**About this task:** Starting at the top line, return each entry word for word.

**Source information:**
+===+
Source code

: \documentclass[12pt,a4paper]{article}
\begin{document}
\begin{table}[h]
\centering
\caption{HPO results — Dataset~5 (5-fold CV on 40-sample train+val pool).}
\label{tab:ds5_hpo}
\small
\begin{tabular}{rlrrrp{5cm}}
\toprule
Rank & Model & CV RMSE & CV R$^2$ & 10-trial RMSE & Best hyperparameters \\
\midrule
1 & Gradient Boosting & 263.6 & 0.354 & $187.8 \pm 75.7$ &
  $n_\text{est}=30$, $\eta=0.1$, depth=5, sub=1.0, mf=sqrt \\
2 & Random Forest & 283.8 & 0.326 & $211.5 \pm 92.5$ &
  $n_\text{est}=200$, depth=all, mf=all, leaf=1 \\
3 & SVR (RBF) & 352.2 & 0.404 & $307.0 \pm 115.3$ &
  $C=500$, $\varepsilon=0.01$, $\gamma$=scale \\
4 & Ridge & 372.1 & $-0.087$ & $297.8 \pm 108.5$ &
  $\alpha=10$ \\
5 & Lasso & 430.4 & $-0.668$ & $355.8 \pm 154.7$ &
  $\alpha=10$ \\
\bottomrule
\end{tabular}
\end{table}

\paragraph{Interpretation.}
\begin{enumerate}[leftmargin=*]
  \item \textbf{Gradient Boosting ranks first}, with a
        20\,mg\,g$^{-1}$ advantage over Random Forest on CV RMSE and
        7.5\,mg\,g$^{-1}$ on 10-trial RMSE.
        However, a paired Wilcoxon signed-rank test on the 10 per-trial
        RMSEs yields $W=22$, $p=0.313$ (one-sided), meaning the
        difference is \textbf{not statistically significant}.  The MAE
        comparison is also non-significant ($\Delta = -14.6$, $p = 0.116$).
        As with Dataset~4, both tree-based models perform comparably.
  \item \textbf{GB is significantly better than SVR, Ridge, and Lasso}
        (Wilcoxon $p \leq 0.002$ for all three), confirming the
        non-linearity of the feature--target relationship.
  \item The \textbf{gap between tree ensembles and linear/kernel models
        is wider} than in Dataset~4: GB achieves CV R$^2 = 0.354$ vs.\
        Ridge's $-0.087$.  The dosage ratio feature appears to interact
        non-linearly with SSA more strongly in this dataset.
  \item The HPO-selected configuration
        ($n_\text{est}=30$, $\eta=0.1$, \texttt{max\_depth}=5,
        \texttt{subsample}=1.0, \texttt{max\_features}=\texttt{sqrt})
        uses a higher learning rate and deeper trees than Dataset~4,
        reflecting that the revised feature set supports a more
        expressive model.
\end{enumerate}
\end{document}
+===+
**Response:**
Source code

: \documentclass[12pt,a4paper]{article}
\begin{document}
\begin{table}[h]
\centering
\caption{HPO results — Dataset~5 (5-fold CV on 40-sample train+val pool).}
\label{tab:ds5_hpo}
\small
\begin{tabular}{rlrrrp{5cm}}
\toprule
Rank & Model & CV RMSE & CV R$^2$ & 10-trial RMSE & Best hyperparameters \\
\midrule
1 & Gradient Boosting & 263.6 & 0.354 & $187.8 \pm 75.7$ &
  $n_\text{est}=30$, $\eta=0.1$, depth=5, sub=1.0, mf=sqrt \\
2 & Random Forest & 283.8 & 0.326 & $211.5 \pm 92.5$ &
  $n_\text{est}=200$, depth=all, mf=all, leaf=1 \\
3 & SVR (RBF) & 352.2 & 0.404 & $307.0 \pm 115.3$ &
  $C=500$, $\varepsilon=0.01$, $\gamma$=scale \\
4 & Ridge & 372.1 & $-0.087$ & $297.8 \pm 108.5$ &
  $\alpha=10$ \\
5 & Lasso & 430.4 & $-0.668$ & $355.8 \pm 154.7$ &
  $\alpha=10$ \\
\bottomrule
\end{tabular}
\end{table}

\paragraph{Interpretation.}
\begin{enumerate}[leftmargin=*]
  \item \textbf{Gradient Boosting ranks first}, with a
        20\,mg\,g$^{-1}$ advantage over Random Forest on CV RMSE and
        7.5\,mg\,g$^{-1}$ on 10-trial RMSE.
        However, a paired Wilcoxon signed-rank test on the 10 per-trial
        RMSEs yields $W=22$, $p=0.313$ (one-sided), meaning the
        difference is \textbf{not statistically significant}.  The MAE
        comparison is also non-significant ($\Delta = -14.6$, $p = 0.116$).
        As with Dataset~4, both tree-based models perform comparably.
  \item \textbf{GB is significantly better than SVR, Ridge, and Lasso}
        (Wilcoxon $p \leq 0.002$ for all three), confirming the
        non-linearity of the feature--target relationship.
  \item The \textbf{gap between tree ensembles and linear/kernel models
        is wider} than in Dataset~4: GB achieves CV R$^2 = 0.354$ vs.\
        Ridge's $-0.087$.  The dosage ratio feature appears to interact
        non-linearly with SSA more strongly in this dataset.
  \item The HPO-selected configuration
        ($n_\text{est}=30$, $\eta=0.1$, \texttt{max\_depth}=5,
        \texttt{subsample}=1.0, \texttt{max\_features}=\texttt{sqrt})
        uses a higher learning rate and deeper trees than Dataset~4,
        reflecting that the revised feature set supports a more
        expressive model.
\end{enumerate}
\end{document}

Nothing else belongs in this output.